Assignment -
A single number is wanted: how many lines of the data include the string "Matthew".

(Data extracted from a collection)
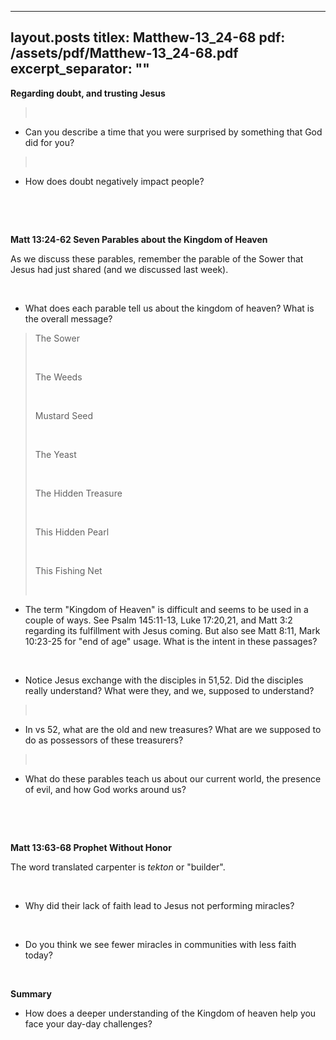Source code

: 
---
layout.posts
titlex: Matthew-13_24-68
pdf: /assets/pdf/Matthew-13_24-68.pdf
excerpt_separator: "<!--excerpt-->"
---
**Regarding doubt, and trusting Jesus**

>  

-   Can you describe a time that you were surprised by something that
    God did for you?

>  

-   How does doubt negatively impact people?

 <!--excerpt-->

 

**Matt 13:24-62 Seven Parables about the Kingdom of Heaven**

As we discuss these parables, remember the parable of the Sower that
Jesus had just shared (and we discussed last week).

 

-   What does each parable tell us about the kingdom of heaven? What is
    the overall message?

> The Sower
>
>  
>
> The Weeds
>
>  
>
> Mustard Seed
>
>  
>
> The Yeast
>
>  
>
> The Hidden Treasure
>
>  
>
> This Hidden Pearl
>
>  
>
> This Fishing Net
>
>  

-   The term \"Kingdom of Heaven\" is difficult and seems to be used in
    a couple of ways. See Psalm 145:11-13, Luke 17:20,21, and Matt 3:2
    regarding its fulfillment with Jesus coming. But also see Matt 8:11,
    Mark 10:23-25 for \"end of age\" usage. What is the intent in these
    passages?

 

-   Notice Jesus exchange with the disciples in 51,52. Did the disciples
    really understand? What were they, and we, supposed to understand?

>  

-   In vs 52, what are the old and new treasures? What are we supposed
    to do as possessors of these treasurers?

>  

-   What do these parables teach us about our current world, the
    presence of evil, and how God works around us?

 

 

**Matt 13:63-68 Prophet Without Honor**

The word translated carpenter is *tekton* or \"builder\".

 

-   Why did their lack of faith lead to Jesus not performing miracles?

 

-   Do you think we see fewer miracles in communities with less faith
    today?

 

**Summary**

-   How does a deeper understanding of the Kingdom of heaven help you
    face your day-day challenges?

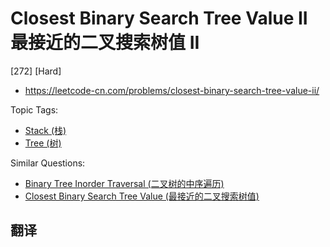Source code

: # Closest Binary Search Tree Value II 最接近的二叉搜索树值 II

[272] [Hard]

- https://leetcode-cn.com/problems/closest-binary-search-tree-value-ii/

Topic Tags:

- [Stack (栈)](https://leetcode-cn.com/tag/stack/)
- [Tree (树)](https://leetcode-cn.com/tag/tree/)

Similar Questions:

- [Binary Tree Inorder Traversal (二叉树的中序遍历)](https://leetcode-cn.com/problems/binary-tree-inorder-traversal/)
- [Closest Binary Search Tree Value (最接近的二叉搜索树值)](https://leetcode-cn.com/problems/closest-binary-search-tree-value/)

## 翻译
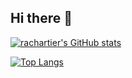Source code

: ## Hi there 👋

[![rachartier's GitHub stats](https://github-readme-stats.vercel.app/api?username=rachartier&show_icons=true&theme=transparent)](https://github.com/anuraghazra/github-readme-stats)

[![Top Langs](https://github-readme-stats.vercel.app/api/top-langs/?username=rachartier&exclude_repo=website&hide=html,java&size_weight=0.5&count_weight=0.5&theme=transparent&layout=compact)](https://github.com/anuraghazra/github-readme-stats)
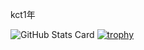 kct1年

![GitHub Stats Card](https://github-readme-stats.vercel.app/api?username=PolyChromaticLithic&count_private=true&theme=onedark)
[![trophy](https://github-profile-trophy.vercel.app/?username=PolyChromaticLithic&theme=onedark)](https://github.com/ryo-ma/github-profile-trophy)

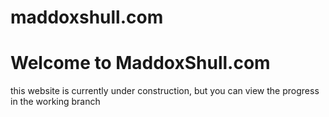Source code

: # maddoxshull.com

<h1>Welcome to MaddoxShull.com</h1>
<p>this website is currently under construction, but you can view the progress in the working branch</p>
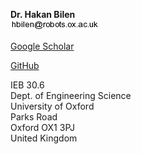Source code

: **Dr. Hakan Bilen**   
![contact](assets/images/contact.png)

[Google Scholar](https://scholar.google.co.uk/citations?user=PtBtfawAAAAJ&hl=en)

[GitHub](https://github.com/hbilen/)

IEB 30.6  
Dept. of Engineering Science  
University of Oxford  
Parks Road  
Oxford OX1 3PJ  
United Kingdom

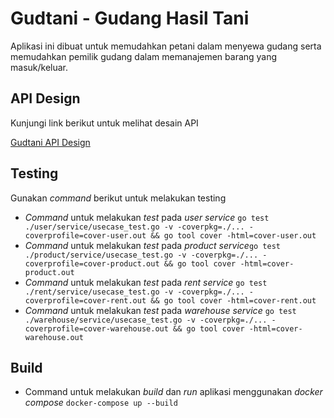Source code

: # Gudtani - Gudang Hasil Tani

Aplikasi ini dibuat untuk memudahkan petani dalam menyewa gudang serta memudahkan pemilik gudang dalam memanajemen barang yang masuk/keluar.

## API Design

Kunjungi link berikut untuk melihat desain API

[Gudtani API Design](https://app.swaggerhub.com/apis/jiranmuhammad7/gudtani/1.0.0)

## Testing

Gunakan _command_ berikut untuk melakukan testing

- _Command_ untuk melakukan _test_ pada _user service_ `go test ./user/service/usecase_test.go -v -coverpkg=./... -coverprofile=cover-user.out && go tool cover -html=cover-user.out`
- _Command_ untuk melakukan _test_ pada _product service_`go test ./product/service/usecase_test.go -v -coverpkg=./... -coverprofile=cover-product.out && go tool cover -html=cover-product.out`
- _Command_ untuk melakukan _test_ pada _rent service_ `go test ./rent/service/usecase_test.go -v -coverpkg=./... -coverprofile=cover-rent.out && go tool cover -html=cover-rent.out`
- _Command_ untuk melakukan _test_ pada _warehouse service_ `go test ./warehouse/service/usecase_test.go -v -coverpkg=./... -coverprofile=cover-warehouse.out && go tool cover -html=cover-warehouse.out`

## Build

- Command untuk melakukan _build_ dan _run_ aplikasi menggunakan _docker compose_ `docker-compose up --build`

Final answer -
2